(WHAT YOU ARE ASKED TO DO):
Could you filter the data below down to the lines that hold the word "different"?

(Items listed in a dataset):
● ● ● ● ● ● ●
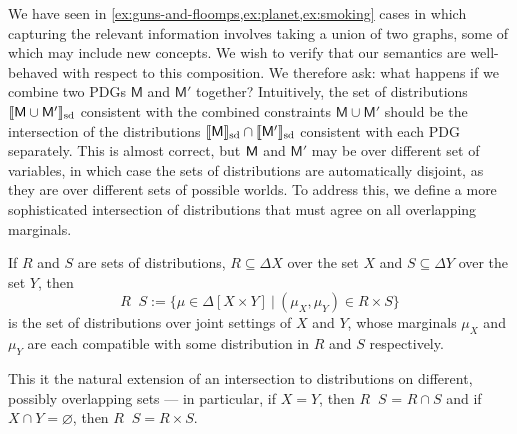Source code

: \documentclass{article}
\newcommand{\notation}[2][]{#1}
\renewcommand{\notation}[2][]{{\color{notationcolor} #2}}
\DeclarePairedDelimiter{\SD}{\llbracket}{\rrbracket_{\text{sd}}}
\DeclareMathOperator\dcap{\mathop{\dot\cap}}
\newcommand{\sfM}{\mathsf M}
\numberwithin{equation}{section}
\begin{document}
	We have seen
        in \cref{ex:guns-and-floomps,ex:planet,ex:smoking} cases in
        which capturing the relevant information involves taking a
        union of two graphs, some of which may include new
        concepts. We wish to verify that our semantics are
        well-behaved with respect to this composition.	  
	We therefore ask: what happens if we combine two PDGs $\sfM$
        and $\sfM'$ together? Intuitively, the set of distributions
        $\SD{\sfM \cup \sfM'}$ consistent with the combined
        constraints $\sfM\cup \sfM'$ should be the intersection of the
        distributions $\SD{\sfM} \cap \SD{\sfM'}$ consistent
        with each PDG separately. This is almost correct, but $\sf M$
        and $\sfM'$ may be over different set of variables, in which
        case the sets of distributions are automatically disjoint, as
        they are over different sets of possible worlds. To address
        this, we define a more sophisticated intersection of
        distributions that must agree on all overlapping
        marginals. %
	
	\begin{defn}[$\dcap$]\label{def:marginal-dist-intersection}
		If $R$ and $S$ are sets of distributions, $R \subseteq \Delta X$ over the set $X$ and $S\subseteq \Delta Y$ over the set $Y$, then
			{$$R \dcap S := \Big\{ \mu \in  \Delta [X \!\times\! Y] ~\Big|~ (\mu_{X}, \mu_{Y}) \in R \times S \Big\}  $$}%
		is the set of distributions over joint settings of $X$ and $Y$, whose marginals $\mu_X$ and $\mu_Y$ are each compatible with some distribution in $R$ and $S$ respectively. 
		
		This it the natural extension of an intersection to distributions on different, possibly overlapping sets --- in particular, if $X = Y$, then $R \dcap S$ = $R \cap S$ and if \notation[$X$ and $Y$ are disjoint]{$X \cap Y = \varnothing$}, then $R \dcap S = R \times S$. 
	\end{defn}
	
\end{document}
● ● ● ● ● ● ●
(OUTPUT):
        and $\sfM'$ may be over different set of variables, in which
        they are over different sets of possible worlds. To address
		This it the natural extension of an intersection to distributions on different, possibly overlapping sets --- in particular, if $X = Y$, then $R \dcap S$ = $R \cap S$ and if \notation[$X$ and $Y$ are disjoint]{$X \cap Y = \varnothing$}, then $R \dcap S = R \times S$. 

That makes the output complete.